DATA START
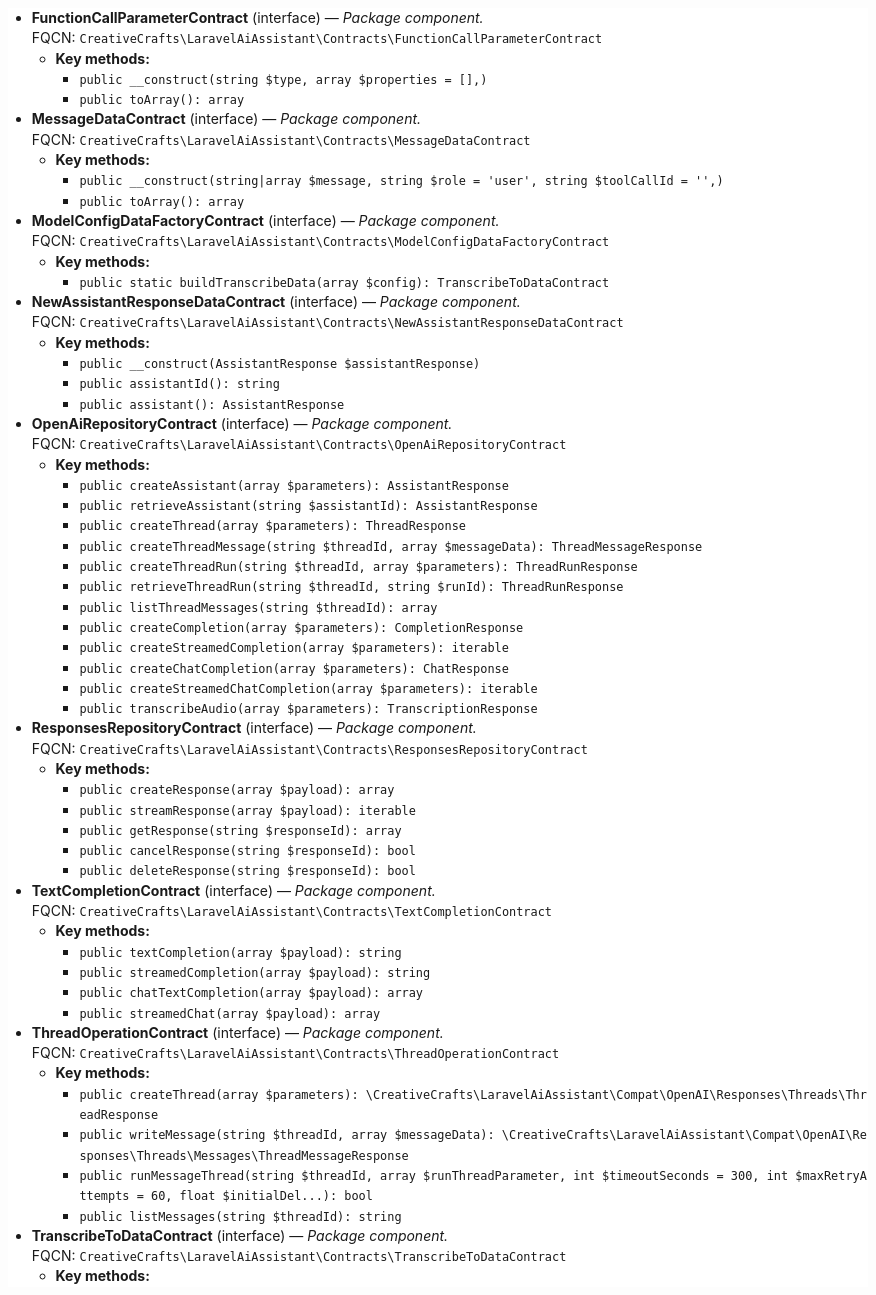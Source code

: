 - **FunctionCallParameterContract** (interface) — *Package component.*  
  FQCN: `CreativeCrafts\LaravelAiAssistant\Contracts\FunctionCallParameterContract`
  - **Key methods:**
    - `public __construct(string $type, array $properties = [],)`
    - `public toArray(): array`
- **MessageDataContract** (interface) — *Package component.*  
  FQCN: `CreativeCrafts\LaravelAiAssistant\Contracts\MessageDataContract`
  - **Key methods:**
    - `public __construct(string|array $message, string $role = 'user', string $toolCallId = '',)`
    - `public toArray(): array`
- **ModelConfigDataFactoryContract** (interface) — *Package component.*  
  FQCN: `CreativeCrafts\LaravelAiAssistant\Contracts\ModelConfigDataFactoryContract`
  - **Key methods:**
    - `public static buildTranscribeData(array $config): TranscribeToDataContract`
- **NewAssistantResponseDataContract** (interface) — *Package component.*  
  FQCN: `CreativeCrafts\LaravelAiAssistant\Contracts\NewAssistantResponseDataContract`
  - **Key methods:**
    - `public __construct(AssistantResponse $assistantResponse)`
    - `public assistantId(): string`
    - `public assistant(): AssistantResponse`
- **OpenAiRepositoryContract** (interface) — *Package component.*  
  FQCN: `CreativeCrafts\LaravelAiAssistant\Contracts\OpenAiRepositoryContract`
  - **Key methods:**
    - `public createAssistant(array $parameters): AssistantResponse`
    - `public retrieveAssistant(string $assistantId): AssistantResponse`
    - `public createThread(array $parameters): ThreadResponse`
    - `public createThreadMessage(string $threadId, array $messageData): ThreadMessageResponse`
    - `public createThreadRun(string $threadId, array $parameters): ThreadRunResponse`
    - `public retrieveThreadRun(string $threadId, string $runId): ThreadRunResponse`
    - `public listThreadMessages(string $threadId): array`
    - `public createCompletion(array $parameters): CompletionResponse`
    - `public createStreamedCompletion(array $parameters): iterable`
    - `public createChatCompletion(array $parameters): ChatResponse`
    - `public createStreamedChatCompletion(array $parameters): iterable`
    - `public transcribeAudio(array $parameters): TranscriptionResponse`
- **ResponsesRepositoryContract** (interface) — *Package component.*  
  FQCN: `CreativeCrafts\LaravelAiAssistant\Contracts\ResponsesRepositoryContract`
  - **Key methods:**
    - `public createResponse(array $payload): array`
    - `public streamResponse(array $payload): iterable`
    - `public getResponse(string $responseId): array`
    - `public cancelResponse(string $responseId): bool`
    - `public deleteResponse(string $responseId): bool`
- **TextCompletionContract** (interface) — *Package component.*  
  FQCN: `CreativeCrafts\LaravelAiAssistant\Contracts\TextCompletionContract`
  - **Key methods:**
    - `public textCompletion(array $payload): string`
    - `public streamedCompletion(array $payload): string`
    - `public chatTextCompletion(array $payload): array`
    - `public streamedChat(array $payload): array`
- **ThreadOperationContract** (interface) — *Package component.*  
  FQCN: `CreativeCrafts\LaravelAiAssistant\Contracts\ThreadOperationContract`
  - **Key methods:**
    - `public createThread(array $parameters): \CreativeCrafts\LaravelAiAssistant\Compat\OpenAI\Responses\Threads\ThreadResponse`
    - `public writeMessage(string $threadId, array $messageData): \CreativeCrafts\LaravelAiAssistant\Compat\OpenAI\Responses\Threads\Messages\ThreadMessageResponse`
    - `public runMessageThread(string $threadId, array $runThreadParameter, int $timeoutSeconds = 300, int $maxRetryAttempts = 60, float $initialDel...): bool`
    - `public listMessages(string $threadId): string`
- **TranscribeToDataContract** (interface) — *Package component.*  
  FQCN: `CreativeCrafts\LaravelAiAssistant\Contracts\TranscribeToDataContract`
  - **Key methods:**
DATA END
DATA START
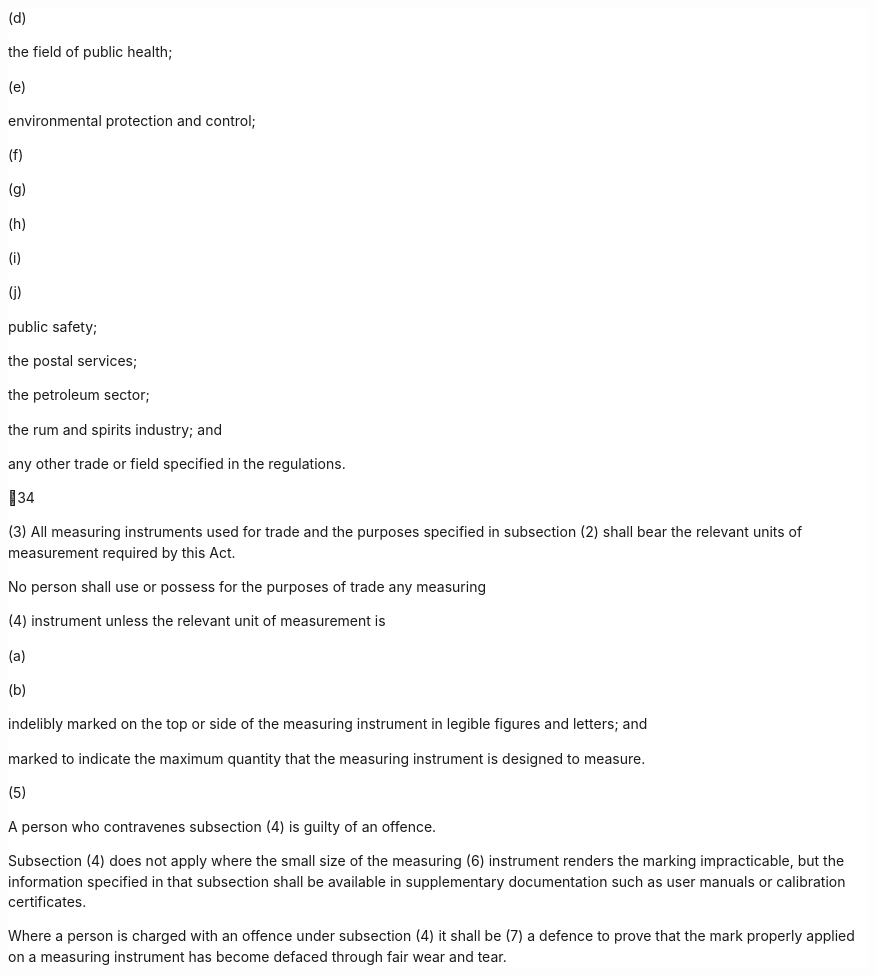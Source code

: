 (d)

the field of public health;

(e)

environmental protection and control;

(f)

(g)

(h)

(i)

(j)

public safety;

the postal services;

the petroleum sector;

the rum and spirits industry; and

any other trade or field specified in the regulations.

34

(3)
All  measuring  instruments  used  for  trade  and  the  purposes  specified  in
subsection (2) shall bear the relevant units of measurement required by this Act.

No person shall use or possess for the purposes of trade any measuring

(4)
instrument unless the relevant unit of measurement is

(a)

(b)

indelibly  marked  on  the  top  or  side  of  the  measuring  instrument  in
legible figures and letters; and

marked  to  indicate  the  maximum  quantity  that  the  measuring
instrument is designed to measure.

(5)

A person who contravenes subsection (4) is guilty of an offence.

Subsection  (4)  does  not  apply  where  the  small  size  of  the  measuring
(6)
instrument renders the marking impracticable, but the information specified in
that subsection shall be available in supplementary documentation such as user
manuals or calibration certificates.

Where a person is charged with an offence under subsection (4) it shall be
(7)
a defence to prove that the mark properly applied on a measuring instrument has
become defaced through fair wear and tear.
DATA END
DATA START
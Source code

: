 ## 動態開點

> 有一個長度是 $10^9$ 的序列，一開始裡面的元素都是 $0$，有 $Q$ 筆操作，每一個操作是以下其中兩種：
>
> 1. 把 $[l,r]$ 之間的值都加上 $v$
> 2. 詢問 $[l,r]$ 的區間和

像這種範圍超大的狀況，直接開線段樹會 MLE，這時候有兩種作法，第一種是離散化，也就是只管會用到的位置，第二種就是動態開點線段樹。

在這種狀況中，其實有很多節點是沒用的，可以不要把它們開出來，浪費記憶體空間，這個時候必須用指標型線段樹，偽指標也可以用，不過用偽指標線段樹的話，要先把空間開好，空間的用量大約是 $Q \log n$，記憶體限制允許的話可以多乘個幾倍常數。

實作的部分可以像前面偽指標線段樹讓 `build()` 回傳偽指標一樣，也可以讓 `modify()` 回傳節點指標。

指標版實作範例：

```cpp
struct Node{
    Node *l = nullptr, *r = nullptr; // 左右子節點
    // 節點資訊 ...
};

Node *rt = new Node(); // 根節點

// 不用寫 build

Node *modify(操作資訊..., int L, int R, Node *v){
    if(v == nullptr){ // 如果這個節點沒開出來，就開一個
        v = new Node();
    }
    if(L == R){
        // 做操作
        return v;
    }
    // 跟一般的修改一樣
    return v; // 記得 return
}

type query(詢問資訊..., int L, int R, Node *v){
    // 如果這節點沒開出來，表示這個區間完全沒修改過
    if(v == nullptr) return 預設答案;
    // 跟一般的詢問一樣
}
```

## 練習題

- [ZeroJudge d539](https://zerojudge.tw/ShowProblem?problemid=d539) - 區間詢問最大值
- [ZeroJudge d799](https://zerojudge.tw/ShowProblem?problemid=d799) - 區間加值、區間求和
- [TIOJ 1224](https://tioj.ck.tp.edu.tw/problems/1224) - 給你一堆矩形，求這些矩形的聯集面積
DATA END
### PROBLEM REQUIREMENTS
Copy out the lines of the data where the string "threadId" occurs.

### SOLUTION
    - `public createThreadMessage(string $threadId, array $messageData): ThreadMessageResponse`
    - `public createThreadRun(string $threadId, array $parameters): ThreadRunResponse`
    - `public retrieveThreadRun(string $threadId, string $runId): ThreadRunResponse`
    - `public listThreadMessages(string $threadId): array`
    - `public writeMessage(string $threadId, array $messageData): \CreativeCrafts\LaravelAiAssistant\Compat\OpenAI\Responses\Threads\Messages\ThreadMessageResponse`
    - `public runMessageThread(string $threadId, array $runThreadParameter, int $timeoutSeconds = 300, int $maxRetryAttempts = 60, float $initialDel...): bool`
    - `public listMessages(string $threadId): string`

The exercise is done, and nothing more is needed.